Task objective:
Make an exact copy of all the entries below, with the pictures left out.

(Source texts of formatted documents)
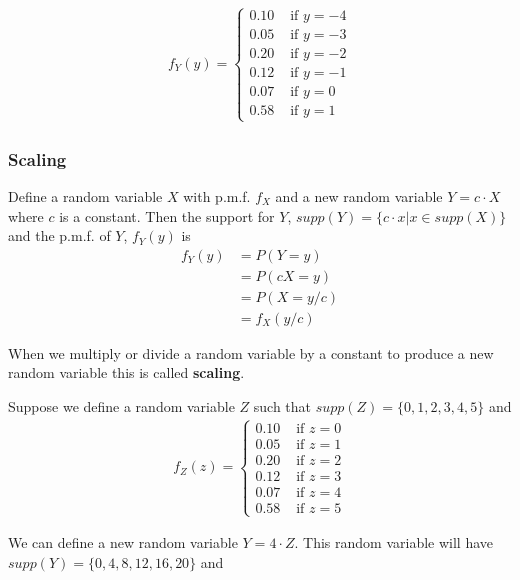 \begin{align}
    f_{Y}(y) = \begin{cases}
                0.10 & \text{ if } y=-4\\
                0.05 & \text{ if } y=-3\\
                0.20 & \text{ if } y=-2\\
                0.12 & \text{ if } y=-1\\
                0.07 & \text{ if } y=0\\
                0.58 & \text{ if } y=1
               \end{cases}
\end{align}


\subsubsection{Scaling}

Define a random variable $X$ with p.m.f. $f_{X}$ and a new random variable $Y = c \cdot X$ where $c$ is a constant. Then the support for $Y$, $supp(Y) = \{ c \cdot x | x \in supp(X) \}$ and the p.m.f. of $Y$, $f_{Y}(y)$ is 
\begin{align}
    f_{Y}(y) &= P(Y=y) \\ 
     &= P(cX = y)\\ 
     &= P(X=y/c)\\
     &= f_{X}(y/c)
\end{align}

When we multiply or divide a random variable by a constant to produce a new random variable this is called \textbf{scaling}.

\ex Suppose we define a random variable $Z$ such that $supp(Z) = \{0,1,2,3,4,5\}$ and 
\begin{align}
    f_{Z}(z) = \begin{cases}
                0.10 & \text{ if } z=0\\
                0.05 & \text{ if } z=1\\
                0.20 & \text{ if } z=2\\
                0.12 & \text{ if } z=3\\
                0.07 & \text{ if } z=4\\
                0.58 & \text{ if } z=5
               \end{cases}
\end{align}

We can define a new random variable $Y = 4 \cdot Z$.
This random variable will have $supp(Y) =\{0,4,8,12,16,20\}$ and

Exercise output:
 \begin{align}
    f_{Y}(y) = \begin{cases}
                0.10 & \text{ if } y=-4\\
                0.05 & \text{ if } y=-3\\
                0.20 & \text{ if } y=-2\\
                0.12 & \text{ if } y=-1\\
                0.07 & \text{ if } y=0\\
                0.58 & \text{ if } y=1
               \end{cases}
\end{align}


\subsubsection{Scaling}

Define a random variable $X$ with p.m.f. $f_{X}$ and a new random variable $Y = c \cdot X$ where $c$ is a constant. Then the support for $Y$, $supp(Y) = \{ c \cdot x | x \in supp(X) \}$ and the p.m.f. of $Y$, $f_{Y}(y)$ is 
\begin{align}
    f_{Y}(y) &= P(Y=y) \\ 
     &= P(cX = y)\\ 
     &= P(X=y/c)\\
     &= f_{X}(y/c)
\end{align}

When we multiply or divide a random variable by a constant to produce a new random variable this is called \textbf{scaling}.

\ex Suppose we define a random variable $Z$ such that $supp(Z) = \{0,1,2,3,4,5\}$ and 
\begin{align}
    f_{Z}(z) = \begin{cases}
                0.10 & \text{ if } z=0\\
                0.05 & \text{ if } z=1\\
                0.20 & \text{ if } z=2\\
                0.12 & \text{ if } z=3\\
                0.07 & \text{ if } z=4\\
                0.58 & \text{ if } z=5
               \end{cases}
\end{align}

We can define a new random variable $Y = 4 \cdot Z$.
This random variable will have $supp(Y) =\{0,4,8,12,16,20\}$ and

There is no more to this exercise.